I cannot reproduce this error but I would suggest you increase Mac Concurrent Queries and Max Concurrent TCP Sessions under IP | DNS settings and monitor. Let everyone know if that works.
Mac Concurrent Queries and Max Concurrent TCP Sessions are raised to 150 & 30 respectively. Still, the problem persists.
https://drive.google.com/file/d/1cvpv1zII7vnrwU-BS3-DJ8J988BwwFP_/view?usp=sharing
https://drive.google.com/file/d/192nSOSR6-fQUjNa-QDuJHHKveQTqP8iF/view?usp=sharing
Seems like without any modification it’s working after a couple of reboots and dns flash. Will wait for the next power failure to occur and see what happens. Thank you for replying.
Dear Concern,
I have successfully configured the system. It is showing me Verify that DoH is enabled and working. When I am torching WAN interface it is not showing me 1.1.1.1:443(http) rather showing me 1.1.1.1:53(dns). I dont know why it is happening. Is it any config error? Please let me know what to do if I want to solve the issue.
Sir
Can you provide me detailed Configuration for certificate for Google DNS
Dear JC ,Your tutorial is fantastic.It was very easy to setup. I have configured IPV4 and IPV6 static DNS of Cloudfare and rest as per your document. IPv4 is working fine but I have issue with IPV6 DNS resolution.I am getting IPv6 address but If i ping any ipv6 domain i am getting Error,so please help.

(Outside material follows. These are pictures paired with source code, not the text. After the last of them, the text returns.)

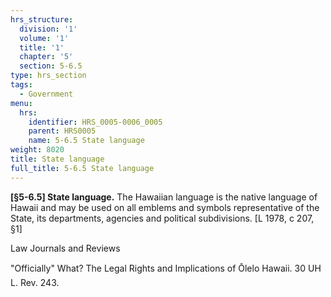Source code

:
 ```yaml
---
hrs_structure:
  division: '1'
  volume: '1'
  title: '1'
  chapter: '5'
  section: 5-6.5
type: hrs_section
tags:
  - Government
menu:
  hrs:
    identifier: HRS_0005-0006_0005
    parent: HRS0005
    name: 5-6.5 State language
weight: 8020
title: State language
full_title: 5-6.5 State language
---
```

**[§5-6.5] State language.** The Hawaiian language is the native language of Hawaii and may be used on all emblems and symbols representative of the State, its departments, agencies and political subdivisions. [L 1978, c 207, §1]

Law Journals and Reviews

"Officially" What? The Legal Rights and Implications of Ōlelo Hawaii. 30 UH L. Rev. 243.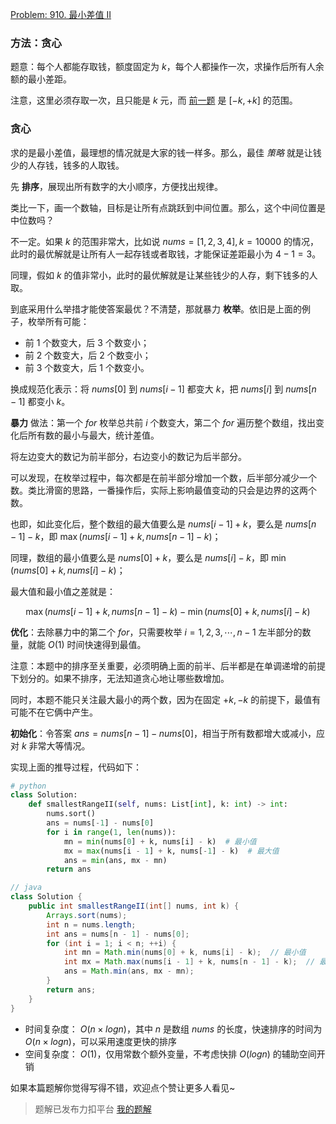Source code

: [Problem: 910. 最小差值 II](https://leetcode.cn/problems/smallest-range-ii/description/)

### 方法：贪心

题意：每个人都能存取钱，额度固定为 $k$，每个人都操作一次，求操作后所有人余额的最小差距。

注意，这里必须存取一次，且只能是 $k$ 元，而 [前一题](https://leetcode.cn/problems/smallest-range-i/description/) 是 $[-k,+k]$ 的范围。

### 贪心

求的是最小差值，最理想的情况就是大家的钱一样多。那么，最佳 *策略* 就是让钱少的人存钱，钱多的人取钱。

先 **排序**，展现出所有数字的大小顺序，方便找出规律。

类比一下，画一个数轴，目标是让所有点跳跃到中间位置。那么，这个中间位置是中位数吗？

不一定。如果 $k$ 的范围非常大，比如说 $nums=[1,2,3,4],k=10000$ 的情况，此时的最优解就是让所有人一起存钱或者取钱，才能保证差距最小为 $4-1=3$。

同理，假如 $k$ 的值非常小，此时的最优解就是让某些钱少的人存，剩下钱多的人取。

到底采用什么举措才能使答案最优？不清楚，那就暴力 **枚举**。依旧是上面的例子，枚举所有可能：

- 前 $1$ 个数变大，后 $3$ 个数变小；
- 前 $2$ 个数变大，后 $2$ 个数变小；
- 前 $3$ 个数变大，后 $1$ 个数变小。

换成规范化表示：将 $nums[0]$ 到 $nums[i-1]$ 都变大 $k$，把 $nums[i]$ 到 $nums[n-1]$ 都变小 $k$。

**暴力** 做法：第一个 $for$ 枚举总共前 $i$ 个数变大，第二个 $for$ 遍历整个数组，找出变化后所有数的最小与最大，统计差值。

将左边变大的数记为前半部分，右边变小的数记为后半部分。

可以发现，在枚举过程中，每次都是在前半部分增加一个数，后半部分减少一个数。类比滑窗的思路，一番操作后，实际上影响最值变动的只会是边界的这两个数。

也即，如此变化后，整个数组的最大值要么是 $nums[i-1] + k$，要么是 $nums[n-1] - k$，即 $\max(nums[i-1] + k, nums[n-1] - k)$；

同理，数组的最小值要么是 $nums[0] + k$，要么是 $nums[i] - k$，即 $\min(nums[0] + k, nums[i] - k)$；

最大值和最小值之差就是：

$$
\max(nums[i-1] + k, nums[n-1] - k) - \min(nums[0] + k, nums[i] - k)
$$

**优化**：去除暴力中的第二个 $for$，只需要枚举 $i = 1, 2, 3, \cdots, n-1$ 左半部分的数量，就能 $O(1)$ 时间快速得到最值。

注意：本题中的排序至关重要，必须明确上面的前半、后半都是在单调递增的前提下划分的。如果不排序，无法知道贪心地让哪些数增加。

同时，本题不能只关注最大最小的两个数，因为在固定 $+k,-k$ 的前提下，最值有可能不在它俩中产生。

**初始化**：令答案 $ans=nums[n-1]-nums[0]$，相当于所有数都增大或减小，应对 $k$ 非常大等情况。

实现上面的推导过程，代码如下：

```Python
# python
class Solution:
    def smallestRangeII(self, nums: List[int], k: int) -> int:
        nums.sort()
        ans = nums[-1] - nums[0]
        for i in range(1, len(nums)):
            mn = min(nums[0] + k, nums[i] - k)  # 最小值
            mx = max(nums[i - 1] + k, nums[-1] - k)  # 最大值
            ans = min(ans, mx - mn)
        return ans
```

```Java
// java
class Solution {
    public int smallestRangeII(int[] nums, int k) {
        Arrays.sort(nums);
        int n = nums.length;
        int ans = nums[n - 1] - nums[0];
        for (int i = 1; i < n; ++i) {
            int mn = Math.min(nums[0] + k, nums[i] - k);  // 最小值
            int mx = Math.max(nums[i - 1] + k, nums[n - 1] - k);  // 最大值
            ans = Math.min(ans, mx - mn);
        }
        return ans;
    }
}
```

- 时间复杂度： $O(n\times logn)$，其中 $n$ 是数组 $nums$ 的长度，快速排序的时间为 $O(n\times logn)$，可以采用速度更快的排序
- 空间复杂度： $O(1)$，仅用常数个额外变量，不考虑快排 $O(logn)$ 的辅助空间开销

如果本篇题解你觉得写得不错，欢迎点个赞让更多人看见~

> 题解已发布力扣平台 [我的题解](https://leetcode.cn/problems/smallest-range-ii/solutions/2959061/tan-xin-pai-xu-mei-ju-xiang-xi-tui-dao-d-5e2a/)
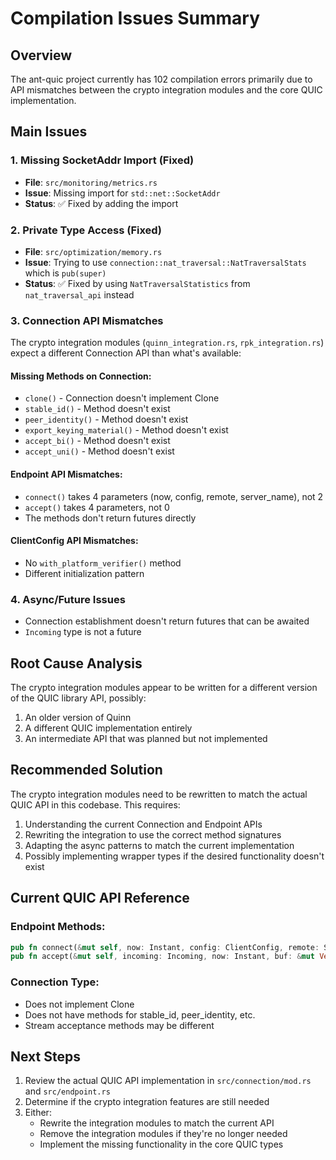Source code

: # Compilation Issues Summary

## Overview
The ant-quic project currently has 102 compilation errors primarily due to API mismatches between the crypto integration modules and the core QUIC implementation.

## Main Issues

### 1. Missing SocketAddr Import (Fixed)
- **File**: `src/monitoring/metrics.rs`
- **Issue**: Missing import for `std::net::SocketAddr`
- **Status**: ✅ Fixed by adding the import

### 2. Private Type Access (Fixed)
- **File**: `src/optimization/memory.rs`
- **Issue**: Trying to use `connection::nat_traversal::NatTraversalStats` which is `pub(super)`
- **Status**: ✅ Fixed by using `NatTraversalStatistics` from `nat_traversal_api` instead

### 3. Connection API Mismatches
The crypto integration modules (`quinn_integration.rs`, `rpk_integration.rs`) expect a different Connection API than what's available:

#### Missing Methods on Connection:
- `clone()` - Connection doesn't implement Clone
- `stable_id()` - Method doesn't exist
- `peer_identity()` - Method doesn't exist
- `export_keying_material()` - Method doesn't exist
- `accept_bi()` - Method doesn't exist
- `accept_uni()` - Method doesn't exist

#### Endpoint API Mismatches:
- `connect()` takes 4 parameters (now, config, remote, server_name), not 2
- `accept()` takes 4 parameters, not 0
- The methods don't return futures directly

#### ClientConfig API Mismatches:
- No `with_platform_verifier()` method
- Different initialization pattern

### 4. Async/Future Issues
- Connection establishment doesn't return futures that can be awaited
- `Incoming` type is not a future

## Root Cause Analysis

The crypto integration modules appear to be written for a different version of the QUIC library API, possibly:
1. An older version of Quinn
2. A different QUIC implementation entirely
3. An intermediate API that was planned but not implemented

## Recommended Solution

The crypto integration modules need to be rewritten to match the actual QUIC API in this codebase. This requires:

1. Understanding the current Connection and Endpoint APIs
2. Rewriting the integration to use the correct method signatures
3. Adapting the async patterns to match the current implementation
4. Possibly implementing wrapper types if the desired functionality doesn't exist

## Current QUIC API Reference

### Endpoint Methods:
```rust
pub fn connect(&mut self, now: Instant, config: ClientConfig, remote: SocketAddr, server_name: &str) -> Result<(ConnectionHandle, Connection), ConnectError>
pub fn accept(&mut self, incoming: Incoming, now: Instant, buf: &mut Vec<u8>, server_config: Option<Arc<ServerConfig>>) -> Result<(ConnectionHandle, Connection), AcceptError>
```

### Connection Type:
- Does not implement Clone
- Does not have methods for stable_id, peer_identity, etc.
- Stream acceptance methods may be different

## Next Steps

1. Review the actual QUIC API implementation in `src/connection/mod.rs` and `src/endpoint.rs`
2. Determine if the crypto integration features are still needed
3. Either:
   - Rewrite the integration modules to match the current API
   - Remove the integration modules if they're no longer needed
   - Implement the missing functionality in the core QUIC types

[admin@DOH DNS Server] > ping 2001:4860:4860::8888
SEQ HOST SIZE TTL TIME STATUS
0 2001:4860:4860::8888 56 119 57ms echo reply
1 2001:4860:4860::8888 56 119 39ms echo reply
2 2001:4860:4860::8888 56 119 44ms echo reply
sent=3 received=3 packet-loss=0% min-rtt=39ms avg-rtt=46ms max-rtt=57ms
[admin@DOH DNS Server] > ping v6.facebook.com
invalid value for argument address:
invalid value of mac-address, mac address required
invalid value for argument ipv6-address
while resolving ip-address: name does not exist
Thanks, worked from first attempt with Google.
I setup on the DHCP the router as only DNS server, but the android phones use 8.8.8.8 as DNS server. You can solve this problem in IPv4: https://wiki.mikrotik.com/wiki/Force_users_to_use_specified_DNS_server
How can I solve this in IPv6?
Thanks for the article. As a father I wanted to take advantage of the family filtering. I used the following setup:
/tool fetch url=”https://cacerts.digicert.com/DigiCertGlobalRootCA.crt.pem”
/certificate import file-name=DigiCertGlobalRootCA.crt.pem
/ip dns static add address=104.16.248.249 regexp=”.+\\.cloudflare-dns\\.com” type=A
/ip dns static add address=104.16.249.249 regexp=”.+\\.cloudflare-dns\\.com” type=A
/ip dns set allow-remote-requests=yes max-concurrent-queries=200 use-doh-server=https://family.cloudflare-dns.com/dns-query verify-doh-cert=yes
The static DNS entries use regex to match any subdomain of cloudflare-dns.com. You can then use the following URL’s depending on the filtering requirements you need:
https://cloudflare-dns.com/dns-query = 1.1.1.1 = Standard
https://security.cloudflare-dns.com/dns-query = 1.1.1.2 = No Malware
https://family.cloudflare-dns.com/dns-query = 1.1.1.3 = No Malware + No Adult Content
The URL’s can be found here: https://developers.cloudflare.com/1.1.1.1/1.1.1.1-for-families/setup-instructions/dns-over-https
update
/tool fetch url=https://curl.se/ca/cacert.pem
This. The other URL presents a 301 redirect for the aforementioned domain above.
Works like a charm! Many thanks. :)
Just want to thank you for this clear step by step instructions. Working @ first try with Mikrotik hEX RB750Gr3
I want to first use a local dns server as a dns black hole blocking tracking and some advertisements and all adult websites, including pornography and gambling. Then perform DNS over HTTPS so that only the provider of my DoH can see my traffic. Can this be done?